What the task asks » Each line that holds the word "gameSystem" counts once; give the total for the records below and nothing else.

━━━━━━

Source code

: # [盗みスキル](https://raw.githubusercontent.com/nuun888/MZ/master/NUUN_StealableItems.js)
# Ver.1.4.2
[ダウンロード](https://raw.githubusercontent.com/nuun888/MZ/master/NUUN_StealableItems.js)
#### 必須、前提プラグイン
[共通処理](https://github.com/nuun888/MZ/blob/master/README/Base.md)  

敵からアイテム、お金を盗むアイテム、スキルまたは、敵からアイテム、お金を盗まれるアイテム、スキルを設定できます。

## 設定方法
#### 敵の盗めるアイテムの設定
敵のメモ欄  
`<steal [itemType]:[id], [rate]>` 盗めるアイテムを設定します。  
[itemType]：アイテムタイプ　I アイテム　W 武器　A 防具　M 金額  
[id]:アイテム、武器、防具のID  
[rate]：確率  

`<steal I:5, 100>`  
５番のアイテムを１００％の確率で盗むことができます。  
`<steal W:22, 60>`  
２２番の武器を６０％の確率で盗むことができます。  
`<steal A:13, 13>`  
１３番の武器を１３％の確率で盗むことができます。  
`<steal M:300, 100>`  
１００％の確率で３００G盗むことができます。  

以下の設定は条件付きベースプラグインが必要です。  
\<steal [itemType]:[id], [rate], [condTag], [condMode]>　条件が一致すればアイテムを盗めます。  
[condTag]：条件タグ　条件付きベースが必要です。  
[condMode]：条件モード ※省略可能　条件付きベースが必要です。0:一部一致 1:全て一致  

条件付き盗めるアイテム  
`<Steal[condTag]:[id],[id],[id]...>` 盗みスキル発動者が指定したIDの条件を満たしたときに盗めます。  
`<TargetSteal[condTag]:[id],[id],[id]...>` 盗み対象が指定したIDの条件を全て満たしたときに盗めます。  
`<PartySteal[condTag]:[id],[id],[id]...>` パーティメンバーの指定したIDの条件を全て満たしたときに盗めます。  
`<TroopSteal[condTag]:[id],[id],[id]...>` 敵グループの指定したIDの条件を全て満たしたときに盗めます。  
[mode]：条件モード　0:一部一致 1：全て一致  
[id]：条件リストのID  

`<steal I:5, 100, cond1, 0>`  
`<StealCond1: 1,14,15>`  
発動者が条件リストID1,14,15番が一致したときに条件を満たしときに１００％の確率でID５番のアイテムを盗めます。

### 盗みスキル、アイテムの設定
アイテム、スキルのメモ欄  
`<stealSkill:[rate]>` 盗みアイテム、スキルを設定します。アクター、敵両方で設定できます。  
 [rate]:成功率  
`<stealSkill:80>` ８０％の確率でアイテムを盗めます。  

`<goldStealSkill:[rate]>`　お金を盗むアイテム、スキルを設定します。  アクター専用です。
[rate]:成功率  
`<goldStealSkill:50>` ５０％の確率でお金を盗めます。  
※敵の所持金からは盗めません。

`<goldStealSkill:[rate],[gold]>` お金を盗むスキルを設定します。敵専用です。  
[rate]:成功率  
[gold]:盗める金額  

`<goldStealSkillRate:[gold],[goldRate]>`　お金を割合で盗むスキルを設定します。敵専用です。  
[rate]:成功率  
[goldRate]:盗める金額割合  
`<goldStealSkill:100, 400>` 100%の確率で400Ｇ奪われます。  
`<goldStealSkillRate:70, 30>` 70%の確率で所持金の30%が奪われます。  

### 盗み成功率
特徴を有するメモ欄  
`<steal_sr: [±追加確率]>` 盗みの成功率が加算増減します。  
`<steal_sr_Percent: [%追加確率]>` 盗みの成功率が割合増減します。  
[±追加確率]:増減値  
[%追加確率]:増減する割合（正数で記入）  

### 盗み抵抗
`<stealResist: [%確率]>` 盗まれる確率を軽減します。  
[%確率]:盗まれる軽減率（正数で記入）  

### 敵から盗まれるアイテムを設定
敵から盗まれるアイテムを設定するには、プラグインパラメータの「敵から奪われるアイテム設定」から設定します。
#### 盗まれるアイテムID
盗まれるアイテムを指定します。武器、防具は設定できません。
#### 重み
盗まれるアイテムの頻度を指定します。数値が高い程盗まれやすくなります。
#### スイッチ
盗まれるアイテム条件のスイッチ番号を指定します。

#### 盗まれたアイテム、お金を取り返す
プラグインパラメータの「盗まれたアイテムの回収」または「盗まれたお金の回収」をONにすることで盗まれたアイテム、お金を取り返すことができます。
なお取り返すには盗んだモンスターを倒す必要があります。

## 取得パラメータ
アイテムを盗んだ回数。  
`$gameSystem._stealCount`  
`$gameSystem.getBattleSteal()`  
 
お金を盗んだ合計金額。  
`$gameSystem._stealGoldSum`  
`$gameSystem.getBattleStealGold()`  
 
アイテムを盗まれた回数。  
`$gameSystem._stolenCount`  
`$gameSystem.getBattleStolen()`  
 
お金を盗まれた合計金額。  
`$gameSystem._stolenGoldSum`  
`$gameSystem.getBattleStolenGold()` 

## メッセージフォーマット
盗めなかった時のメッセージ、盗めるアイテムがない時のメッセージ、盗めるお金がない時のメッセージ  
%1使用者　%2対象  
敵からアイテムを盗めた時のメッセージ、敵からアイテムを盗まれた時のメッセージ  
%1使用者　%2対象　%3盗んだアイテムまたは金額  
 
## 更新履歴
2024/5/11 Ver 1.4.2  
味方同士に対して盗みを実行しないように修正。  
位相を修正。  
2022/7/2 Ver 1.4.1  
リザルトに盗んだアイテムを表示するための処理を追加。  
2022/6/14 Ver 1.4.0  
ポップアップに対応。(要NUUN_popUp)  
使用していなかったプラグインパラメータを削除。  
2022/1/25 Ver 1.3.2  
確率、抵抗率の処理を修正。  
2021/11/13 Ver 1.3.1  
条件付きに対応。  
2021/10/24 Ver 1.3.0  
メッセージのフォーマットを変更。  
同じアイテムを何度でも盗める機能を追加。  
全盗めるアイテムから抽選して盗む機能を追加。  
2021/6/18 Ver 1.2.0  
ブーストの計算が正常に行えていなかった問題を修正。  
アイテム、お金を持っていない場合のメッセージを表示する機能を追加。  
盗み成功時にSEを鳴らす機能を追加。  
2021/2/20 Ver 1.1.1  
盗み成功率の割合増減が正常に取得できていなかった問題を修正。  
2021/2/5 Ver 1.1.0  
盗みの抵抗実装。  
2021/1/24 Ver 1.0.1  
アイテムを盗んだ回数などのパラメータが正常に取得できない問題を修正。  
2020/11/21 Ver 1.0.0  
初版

━━━━━━

Output of the exercise » 8